Metro A, B e Roma-Lido: l’attesa dei treni potrebbe aumentare del 30%

Lo scrivono i commissari Atac preoccupati per la scarsa manutenzione. Castro Pretorio e Policlinico: ancora non sono iniziati i lavori per le nuove scale mobili

 

 

Per i nostri lettori non è una sorpresa. Più volte Mercurio Viaggiatore ha spiegato che il concordato Atac è a rischio e non sarà possibile rispettare tutti gli accordi con i creditori. Ma adesso arriva la conferma addirittura dai commissari giudiziali dell’azienda. Il quotidiano la Repubblica ha potuto leggere una nota inviata all’A.d. di Atac Giovanni Mottura e alla Sindaca Raggi nella quale i commissari prefigurano scenari drammatici.

La mancata manutenzione straordinaria dei mezzi per mancanza di fondi provocherà nei prossimi due anni un forte peggioramento del servizio, se non addirittura un blocco. Il Campidoglio è stato avvisato da tempo dall’azienda che già lo scorso 30 novembre ha allertato l’assessore alla mobilità, Pietro Calabrese: molti treni della metro non potranno più circolare senza la revisione generale prevista dalla legge – è il senso di quanto scritto da Atac – per cui o il Ministero dei Trasporti concede una deroga o il servizio arriverà a bloccarsi.

I commissari hanno rincarato la dose e hanno già tracciato uno scenario plausibile: la frequenza dei treni scenderà in maniera decisa. Sulla linea B si passerà dagli attuali 3 minuti e 20 secondi (tra l’altro già teorici) a 4 minuti e 30 secondi sulla tratta centrale. E a ben 9 minuti sulle tratte secondarie (quindi la diramazione per Jonio).
Sulla linea A, normalmente molto carica di passeggeri, dagli attuali 3 minuti si arriverebbe a 4 minuti e 45 secondi tra un treno e l’altro. 

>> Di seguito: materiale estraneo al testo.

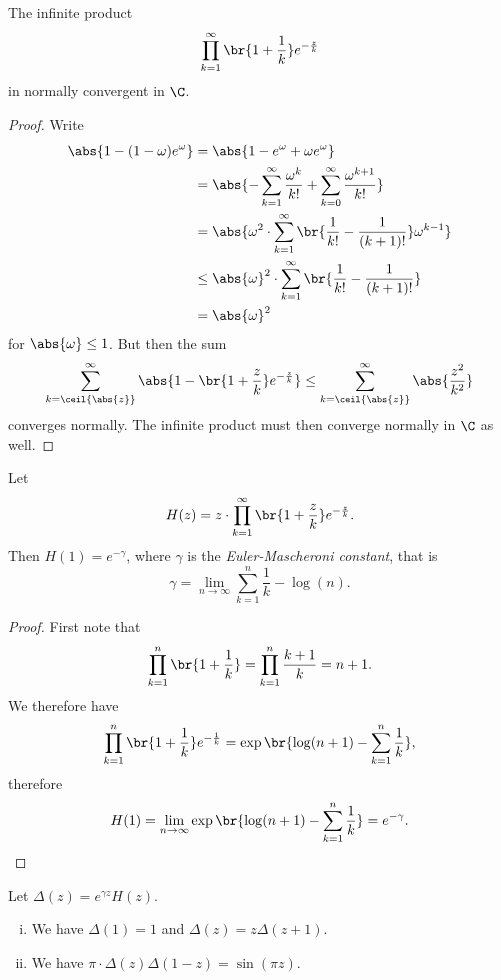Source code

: 
\begin{lema}
The infinite product
\[
\prod_{k=1}^\infty \br{1 + \frac{1}{k}} e^{-\frac{z}{k}}
\]
in normally convergent in $\C$.
\end{lema}

\begin{proof}
Write
\begin{align*}
\abs{1 - (1-\omega) e^\omega} &=
\abs{1 - e^\omega + \omega e^\omega}
\\
&=
\abs{-\sum_{k=1}^\infty \frac{\omega^k}{k!} +
\sum_{k=0}^\infty \frac{\omega^{k+1}}{k!}}
\\
&=
\abs{\omega^2 \cdot \sum_{k=1}^\infty
\br{\frac{1}{k!} - \frac{1}{(k+1)!}} \omega^{k-1}}
\\
&\leq
\abs{\omega}^2 \cdot \sum_{k=1}^\infty
\br{\frac{1}{k!} - \frac{1}{(k+1)!}}
\\
&=
\abs{\omega}^2
\end{align*}
for $\abs{\omega} \leq 1$. But then the sum
\[
\sum_{k = \ceil{\abs{z}}}^\infty
\abs{1 - \br{1 + \frac{z}{k}} e^{-\frac{z}{k}}} \leq
\sum_{k = \ceil{\abs{z}}}^\infty \abs{\frac{z^2}{k^2}}
\]
converges normally. The infinite product must then converge
normally in $\C$ as well.
\end{proof}

\begin{lema}
Let
\[
H(z) =
z \cdot \prod_{k=1}^\infty \br{1 + \frac{z}{k}} e^{-\frac{z}{k}}.
\]
Then $H(1) = e^{-\gamma}$, where $\gamma$ is the
\emph{Euler-Mascheroni constant},
that is
\[
\gamma = \lim_{n \to \infty} \sum_{k=1}^n \frac{1}{k} - \log(n).
\]
\end{lema}

\begin{proof}
First note that
\[
\prod_{k=1}^n \br{1 + \frac{1}{k}} =
\prod_{k=1}^n \frac{k+1}{k} =
n+1.
\]
We therefore have
\[
\prod_{k=1}^n \br{1 + \frac{1}{k}} e^{-\frac{1}{k}} =
\exp \br{\log(n+1) - \sum_{k=1}^n \frac{1}{k}},
\]
therefore
\[
H(1) =
\lim_{n \to \infty}
\exp \br{\log(n+1) - \sum_{k=1}^n \frac{1}{k}} =
e^{-\gamma}. \qedhere
\]
\end{proof}

\begin{lema}
Let $\Delta(z) = e^{\gamma z} H(z)$.

\begin{enumerate}[i)]
\item We have $\Delta(1) = 1$ and $\Delta(z) = z \Delta(z+1)$.
\item We have $\pi \cdot \Delta(z) \Delta(1-z) = \sin(\pi z)$.
\end{enumerate}
\end{lema}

Non va meglio per la Roma-Lido che supererebbe i 15 minuti di attesa nell’ora di punta.

Ma l’aspetto più grave e scandaloso riguarda le stazioni Castro Pretorio e Policlinico che sono state chiuse da tempo per consentire la sostituzione delle scale mobili arrivate a fine vita. Secondo quanto si legge nella lettera dei commissari, non è ancora stato sottoscritto un contratto con la ditta appaltatrice, né sono partiti i lavori. Motivo per cui non si sa quando le stazioni verranno riaperte. Dunque si chiudono due tra le fermate più frequentate della città per un intervento che si poteva prevedere con largo anticipo ma non si fanno partire subito i lavori!!!

 

La lettera avrebbe scosso la maggioranza a 5Stelle che a pochi mesi dalle elezioni sperava di raccogliere i frutti della vulgata sul risanamento di Atac e che invece si trova ad affrontare una nuova pesante crisi e un servizio in continuo peggioramento. L’imbarazzo  filtra dal Campidoglio anche se la scusa ufficiale è quella del Covid: la pandemia ha ridotto il numero di biglietti venduti e quindi ha provocato un buco non previsto nel bilancio. Per questo l’assessore Lemmetti tornerà a bussare cassa al Governo nazionale. Se non arrivano soldi, il concordato non regge più e si rischia il default.

Ma la scusa dei biglietti invenduti non potrà mai giustificare il ritardo nell’avvio dei lavori per le scale mobili, frutto solo di cattiva organizzazione, pressapochismo e strafottenza nei confronti di decine di migliaia di pendolari.

Di fronte a questi dati non sorprende il calo vertiginoso del numero di utenti dei mezzi pubblici a Roma. Dal 2011 al 2018 ben il 40% dei pendolari ha abbandonato Atac ed è passata a mezzi di trasporto alternativi. La tendenza prosegue nel 2019, mentre ovviamente il 2020 non può essere preso in esame per via dei lockdown. La tabella qui sotto, predisposta dal Comune di Roma, mostra che solo la capitale e Napoli hanno subito un pesante calo, mentre in tutte le altre città italiane gli utenti o sono rimasti stabili o sono, in alcuni casi, aumentati.

 

La situazione di Atac si fa sempre più seria e il rischio che il servizio subisca un taglio netto è stato messo nero su bianco dai commissari. L’attuale giunta e quella che verrà non potranno far finta di niente.